If a line comes after the one containing "entire scene. However, this", leave it out; copy every line before it, and that line too, exactly as written, starting from the first line of the entries.

====== Task inputs

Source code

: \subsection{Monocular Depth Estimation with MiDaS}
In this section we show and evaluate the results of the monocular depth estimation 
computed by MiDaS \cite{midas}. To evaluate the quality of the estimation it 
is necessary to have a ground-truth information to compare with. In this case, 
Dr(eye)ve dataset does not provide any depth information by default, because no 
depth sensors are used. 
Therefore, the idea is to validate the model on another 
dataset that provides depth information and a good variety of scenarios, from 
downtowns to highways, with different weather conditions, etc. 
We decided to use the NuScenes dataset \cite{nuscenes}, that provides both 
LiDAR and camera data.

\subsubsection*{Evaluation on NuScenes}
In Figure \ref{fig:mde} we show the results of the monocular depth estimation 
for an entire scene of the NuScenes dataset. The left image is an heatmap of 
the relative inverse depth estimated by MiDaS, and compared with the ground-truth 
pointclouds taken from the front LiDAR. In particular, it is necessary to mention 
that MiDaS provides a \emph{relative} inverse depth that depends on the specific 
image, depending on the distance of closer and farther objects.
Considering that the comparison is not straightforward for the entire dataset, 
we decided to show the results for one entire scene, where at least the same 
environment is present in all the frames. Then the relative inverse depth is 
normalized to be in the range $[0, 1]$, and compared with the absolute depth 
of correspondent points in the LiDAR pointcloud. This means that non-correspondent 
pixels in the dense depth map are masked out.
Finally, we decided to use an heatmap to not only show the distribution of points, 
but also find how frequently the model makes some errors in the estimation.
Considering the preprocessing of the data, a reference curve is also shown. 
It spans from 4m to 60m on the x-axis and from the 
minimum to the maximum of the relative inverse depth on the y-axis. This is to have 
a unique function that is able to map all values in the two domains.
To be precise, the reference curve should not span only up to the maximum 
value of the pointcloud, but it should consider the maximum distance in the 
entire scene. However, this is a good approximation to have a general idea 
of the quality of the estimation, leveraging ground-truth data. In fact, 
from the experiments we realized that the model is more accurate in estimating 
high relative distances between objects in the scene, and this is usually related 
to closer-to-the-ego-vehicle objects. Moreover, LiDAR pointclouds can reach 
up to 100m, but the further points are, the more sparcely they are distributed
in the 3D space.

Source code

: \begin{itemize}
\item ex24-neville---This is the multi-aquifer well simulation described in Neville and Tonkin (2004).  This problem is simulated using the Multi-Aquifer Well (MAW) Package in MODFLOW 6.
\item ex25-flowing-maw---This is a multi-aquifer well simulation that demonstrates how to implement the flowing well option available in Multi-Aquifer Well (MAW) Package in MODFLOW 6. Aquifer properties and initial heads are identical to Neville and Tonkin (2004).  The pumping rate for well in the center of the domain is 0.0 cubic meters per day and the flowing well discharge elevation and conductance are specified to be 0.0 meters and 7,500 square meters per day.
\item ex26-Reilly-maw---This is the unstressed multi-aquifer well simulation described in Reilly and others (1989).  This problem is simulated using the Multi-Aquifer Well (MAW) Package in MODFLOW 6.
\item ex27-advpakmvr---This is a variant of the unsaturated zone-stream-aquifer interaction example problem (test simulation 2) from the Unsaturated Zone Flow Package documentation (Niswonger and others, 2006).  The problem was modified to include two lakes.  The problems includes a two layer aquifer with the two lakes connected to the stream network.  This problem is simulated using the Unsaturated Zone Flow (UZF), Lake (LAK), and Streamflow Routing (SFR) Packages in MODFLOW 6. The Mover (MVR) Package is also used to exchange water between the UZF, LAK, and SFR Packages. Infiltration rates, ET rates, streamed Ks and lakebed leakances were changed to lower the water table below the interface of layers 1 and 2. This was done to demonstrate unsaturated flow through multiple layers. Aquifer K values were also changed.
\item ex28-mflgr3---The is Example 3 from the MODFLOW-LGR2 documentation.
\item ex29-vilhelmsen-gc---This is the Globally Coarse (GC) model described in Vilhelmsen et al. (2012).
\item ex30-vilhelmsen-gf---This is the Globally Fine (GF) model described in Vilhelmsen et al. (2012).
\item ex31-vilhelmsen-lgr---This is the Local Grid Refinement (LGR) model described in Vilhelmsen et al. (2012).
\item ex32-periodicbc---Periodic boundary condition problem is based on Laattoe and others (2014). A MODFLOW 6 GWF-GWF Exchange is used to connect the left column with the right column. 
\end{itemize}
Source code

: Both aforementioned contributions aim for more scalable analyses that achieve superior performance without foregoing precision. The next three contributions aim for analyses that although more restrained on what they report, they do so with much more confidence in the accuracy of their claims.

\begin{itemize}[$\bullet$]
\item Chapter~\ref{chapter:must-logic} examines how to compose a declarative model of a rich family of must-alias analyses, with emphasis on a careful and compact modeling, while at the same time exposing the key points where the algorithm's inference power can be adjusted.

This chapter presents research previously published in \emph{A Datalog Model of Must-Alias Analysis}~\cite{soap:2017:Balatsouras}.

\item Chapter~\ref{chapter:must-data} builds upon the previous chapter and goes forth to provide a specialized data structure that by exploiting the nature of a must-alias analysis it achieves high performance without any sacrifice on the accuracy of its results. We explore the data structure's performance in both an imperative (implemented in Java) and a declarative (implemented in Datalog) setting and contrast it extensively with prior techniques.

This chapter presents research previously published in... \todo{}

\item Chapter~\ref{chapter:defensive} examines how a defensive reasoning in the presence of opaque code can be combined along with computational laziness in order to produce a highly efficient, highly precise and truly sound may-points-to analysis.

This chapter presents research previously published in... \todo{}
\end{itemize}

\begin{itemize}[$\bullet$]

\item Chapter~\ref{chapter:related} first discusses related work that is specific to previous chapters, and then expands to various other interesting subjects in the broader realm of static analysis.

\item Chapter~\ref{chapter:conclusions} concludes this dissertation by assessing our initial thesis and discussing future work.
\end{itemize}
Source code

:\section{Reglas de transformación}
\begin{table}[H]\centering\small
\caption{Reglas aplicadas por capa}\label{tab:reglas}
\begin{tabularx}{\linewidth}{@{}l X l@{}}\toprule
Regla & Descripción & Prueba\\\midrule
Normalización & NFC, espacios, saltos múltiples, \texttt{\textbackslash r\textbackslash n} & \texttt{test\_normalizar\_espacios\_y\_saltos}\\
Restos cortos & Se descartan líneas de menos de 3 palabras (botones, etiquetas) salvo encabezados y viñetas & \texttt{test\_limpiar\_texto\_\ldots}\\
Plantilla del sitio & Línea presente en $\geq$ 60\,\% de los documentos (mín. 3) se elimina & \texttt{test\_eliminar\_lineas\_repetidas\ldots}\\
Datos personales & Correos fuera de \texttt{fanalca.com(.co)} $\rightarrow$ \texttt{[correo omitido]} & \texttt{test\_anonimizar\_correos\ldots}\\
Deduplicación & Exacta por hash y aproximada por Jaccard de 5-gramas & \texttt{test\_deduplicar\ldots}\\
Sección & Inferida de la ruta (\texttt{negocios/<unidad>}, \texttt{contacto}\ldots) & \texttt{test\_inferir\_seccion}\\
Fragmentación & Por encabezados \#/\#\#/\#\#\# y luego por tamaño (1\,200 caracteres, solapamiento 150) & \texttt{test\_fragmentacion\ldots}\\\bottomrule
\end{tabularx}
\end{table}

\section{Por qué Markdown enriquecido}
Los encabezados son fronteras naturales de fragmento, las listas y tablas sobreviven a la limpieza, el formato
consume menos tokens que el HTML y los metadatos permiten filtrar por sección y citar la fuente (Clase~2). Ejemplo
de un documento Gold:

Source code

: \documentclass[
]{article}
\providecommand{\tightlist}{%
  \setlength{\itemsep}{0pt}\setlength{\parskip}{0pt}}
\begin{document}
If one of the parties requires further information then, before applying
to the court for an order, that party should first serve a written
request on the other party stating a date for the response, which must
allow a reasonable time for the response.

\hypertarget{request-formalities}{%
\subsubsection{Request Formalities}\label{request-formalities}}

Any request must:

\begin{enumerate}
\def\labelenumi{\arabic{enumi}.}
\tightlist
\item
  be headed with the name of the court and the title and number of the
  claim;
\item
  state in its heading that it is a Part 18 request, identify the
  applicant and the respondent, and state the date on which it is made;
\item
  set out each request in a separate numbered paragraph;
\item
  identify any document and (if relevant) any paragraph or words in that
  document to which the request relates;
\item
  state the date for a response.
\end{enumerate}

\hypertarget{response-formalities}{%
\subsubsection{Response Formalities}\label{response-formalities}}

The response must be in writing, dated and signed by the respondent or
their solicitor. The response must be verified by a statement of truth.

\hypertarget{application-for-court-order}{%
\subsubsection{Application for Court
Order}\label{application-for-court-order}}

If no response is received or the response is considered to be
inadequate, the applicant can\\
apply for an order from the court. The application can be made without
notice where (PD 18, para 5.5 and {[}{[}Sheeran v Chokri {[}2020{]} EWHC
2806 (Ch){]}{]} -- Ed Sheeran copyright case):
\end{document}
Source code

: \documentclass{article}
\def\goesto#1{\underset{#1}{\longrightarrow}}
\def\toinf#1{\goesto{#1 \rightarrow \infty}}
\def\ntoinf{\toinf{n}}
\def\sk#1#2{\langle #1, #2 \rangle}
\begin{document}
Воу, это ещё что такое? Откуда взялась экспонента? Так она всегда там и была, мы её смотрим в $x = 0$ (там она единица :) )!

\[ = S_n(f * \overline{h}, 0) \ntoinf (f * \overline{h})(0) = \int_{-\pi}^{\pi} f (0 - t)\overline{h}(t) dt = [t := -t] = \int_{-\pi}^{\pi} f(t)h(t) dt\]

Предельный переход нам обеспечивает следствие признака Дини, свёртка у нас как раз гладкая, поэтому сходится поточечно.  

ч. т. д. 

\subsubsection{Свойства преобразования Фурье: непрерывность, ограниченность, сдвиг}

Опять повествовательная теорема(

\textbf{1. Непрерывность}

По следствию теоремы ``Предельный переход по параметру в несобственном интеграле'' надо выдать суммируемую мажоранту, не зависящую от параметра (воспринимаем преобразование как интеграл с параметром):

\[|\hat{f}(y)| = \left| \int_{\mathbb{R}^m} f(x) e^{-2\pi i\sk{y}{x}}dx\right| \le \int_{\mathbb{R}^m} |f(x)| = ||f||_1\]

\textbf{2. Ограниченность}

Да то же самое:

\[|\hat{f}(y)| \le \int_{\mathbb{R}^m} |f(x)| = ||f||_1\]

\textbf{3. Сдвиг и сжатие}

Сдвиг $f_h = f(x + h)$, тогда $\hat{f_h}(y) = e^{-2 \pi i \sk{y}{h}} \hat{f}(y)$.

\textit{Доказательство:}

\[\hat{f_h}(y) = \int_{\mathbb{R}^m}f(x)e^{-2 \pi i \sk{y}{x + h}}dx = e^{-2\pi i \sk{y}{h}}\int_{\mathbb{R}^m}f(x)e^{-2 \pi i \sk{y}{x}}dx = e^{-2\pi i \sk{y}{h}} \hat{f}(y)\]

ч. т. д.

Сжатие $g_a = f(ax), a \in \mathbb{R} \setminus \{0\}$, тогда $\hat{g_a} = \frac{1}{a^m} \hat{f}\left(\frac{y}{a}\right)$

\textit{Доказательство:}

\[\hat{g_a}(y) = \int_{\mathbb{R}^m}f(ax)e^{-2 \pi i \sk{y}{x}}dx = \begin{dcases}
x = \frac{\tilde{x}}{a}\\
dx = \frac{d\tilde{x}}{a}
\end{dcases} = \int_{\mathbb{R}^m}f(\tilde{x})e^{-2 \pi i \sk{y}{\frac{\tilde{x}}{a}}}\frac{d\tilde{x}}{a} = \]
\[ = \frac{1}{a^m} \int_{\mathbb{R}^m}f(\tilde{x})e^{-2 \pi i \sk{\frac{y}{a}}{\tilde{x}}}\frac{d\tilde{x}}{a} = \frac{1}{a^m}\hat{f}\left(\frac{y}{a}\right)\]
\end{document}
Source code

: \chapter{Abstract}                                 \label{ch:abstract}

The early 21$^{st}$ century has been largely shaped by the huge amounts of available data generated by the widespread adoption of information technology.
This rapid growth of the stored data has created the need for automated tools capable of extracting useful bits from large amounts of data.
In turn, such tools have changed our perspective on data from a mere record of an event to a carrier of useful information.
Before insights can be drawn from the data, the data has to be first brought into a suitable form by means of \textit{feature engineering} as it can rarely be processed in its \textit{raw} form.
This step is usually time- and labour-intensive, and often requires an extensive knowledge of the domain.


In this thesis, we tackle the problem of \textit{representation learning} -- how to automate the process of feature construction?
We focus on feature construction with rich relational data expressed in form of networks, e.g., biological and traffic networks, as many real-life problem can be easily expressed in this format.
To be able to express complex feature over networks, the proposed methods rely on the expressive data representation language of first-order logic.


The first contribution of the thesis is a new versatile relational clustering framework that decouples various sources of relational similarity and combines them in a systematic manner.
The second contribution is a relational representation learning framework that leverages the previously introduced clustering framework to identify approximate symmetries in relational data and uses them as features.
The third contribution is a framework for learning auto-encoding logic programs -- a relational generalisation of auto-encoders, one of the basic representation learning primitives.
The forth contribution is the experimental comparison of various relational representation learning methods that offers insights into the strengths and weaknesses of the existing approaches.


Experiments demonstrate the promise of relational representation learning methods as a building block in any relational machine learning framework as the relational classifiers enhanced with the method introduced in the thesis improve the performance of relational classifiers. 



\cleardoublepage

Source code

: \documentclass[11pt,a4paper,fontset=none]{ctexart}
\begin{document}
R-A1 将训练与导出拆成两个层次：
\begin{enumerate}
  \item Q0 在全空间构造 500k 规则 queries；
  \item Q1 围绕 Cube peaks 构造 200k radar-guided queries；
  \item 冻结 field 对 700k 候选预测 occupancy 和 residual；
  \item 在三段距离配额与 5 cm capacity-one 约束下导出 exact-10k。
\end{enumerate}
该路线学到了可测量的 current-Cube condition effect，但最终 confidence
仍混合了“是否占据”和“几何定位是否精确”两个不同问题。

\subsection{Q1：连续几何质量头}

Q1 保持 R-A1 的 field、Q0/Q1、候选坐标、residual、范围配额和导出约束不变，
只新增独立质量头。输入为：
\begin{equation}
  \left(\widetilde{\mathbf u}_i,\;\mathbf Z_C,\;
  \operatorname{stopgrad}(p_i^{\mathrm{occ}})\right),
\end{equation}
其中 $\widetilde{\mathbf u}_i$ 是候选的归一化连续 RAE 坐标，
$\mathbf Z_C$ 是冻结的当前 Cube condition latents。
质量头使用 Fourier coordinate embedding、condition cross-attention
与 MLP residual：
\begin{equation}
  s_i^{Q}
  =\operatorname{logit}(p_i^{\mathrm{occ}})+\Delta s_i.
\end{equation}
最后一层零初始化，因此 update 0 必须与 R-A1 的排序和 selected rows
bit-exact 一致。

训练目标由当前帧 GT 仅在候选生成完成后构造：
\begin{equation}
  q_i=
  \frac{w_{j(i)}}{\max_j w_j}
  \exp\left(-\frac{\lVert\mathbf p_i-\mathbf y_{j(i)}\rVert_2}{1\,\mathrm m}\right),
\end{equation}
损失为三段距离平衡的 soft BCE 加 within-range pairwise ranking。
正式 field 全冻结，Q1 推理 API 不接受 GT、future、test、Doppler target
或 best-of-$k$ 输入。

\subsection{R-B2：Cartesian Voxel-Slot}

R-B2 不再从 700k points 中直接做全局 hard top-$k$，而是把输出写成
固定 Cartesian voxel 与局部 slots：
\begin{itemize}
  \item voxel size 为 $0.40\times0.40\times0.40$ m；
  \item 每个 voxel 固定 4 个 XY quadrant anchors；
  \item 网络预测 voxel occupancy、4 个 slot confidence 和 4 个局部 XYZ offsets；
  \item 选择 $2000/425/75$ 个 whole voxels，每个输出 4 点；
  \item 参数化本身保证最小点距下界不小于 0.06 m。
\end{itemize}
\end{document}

============

> _Output below_
Source code

: \subsection{Monocular Depth Estimation with MiDaS}
In this section we show and evaluate the results of the monocular depth estimation 
computed by MiDaS \cite{midas}. To evaluate the quality of the estimation it 
is necessary to have a ground-truth information to compare with. In this case, 
Dr(eye)ve dataset does not provide any depth information by default, because no 
depth sensors are used. 
Therefore, the idea is to validate the model on another 
dataset that provides depth information and a good variety of scenarios, from 
downtowns to highways, with different weather conditions, etc. 
We decided to use the NuScenes dataset \cite{nuscenes}, that provides both 
LiDAR and camera data.

\subsubsection*{Evaluation on NuScenes}
In Figure \ref{fig:mde} we show the results of the monocular depth estimation 
for an entire scene of the NuScenes dataset. The left image is an heatmap of 
the relative inverse depth estimated by MiDaS, and compared with the ground-truth 
pointclouds taken from the front LiDAR. In particular, it is necessary to mention 
that MiDaS provides a \emph{relative} inverse depth that depends on the specific 
image, depending on the distance of closer and farther objects.
Considering that the comparison is not straightforward for the entire dataset, 
we decided to show the results for one entire scene, where at least the same 
environment is present in all the frames. Then the relative inverse depth is 
normalized to be in the range $[0, 1]$, and compared with the absolute depth 
of correspondent points in the LiDAR pointcloud. This means that non-correspondent 
pixels in the dense depth map are masked out.
Finally, we decided to use an heatmap to not only show the distribution of points, 
but also find how frequently the model makes some errors in the estimation.
Considering the preprocessing of the data, a reference curve is also shown. 
It spans from 4m to 60m on the x-axis and from the 
minimum to the maximum of the relative inverse depth on the y-axis. This is to have 
a unique function that is able to map all values in the two domains.
To be precise, the reference curve should not span only up to the maximum 
value of the pointcloud, but it should consider the maximum distance in the 
entire scene. However, this is a good approximation to have a general idea 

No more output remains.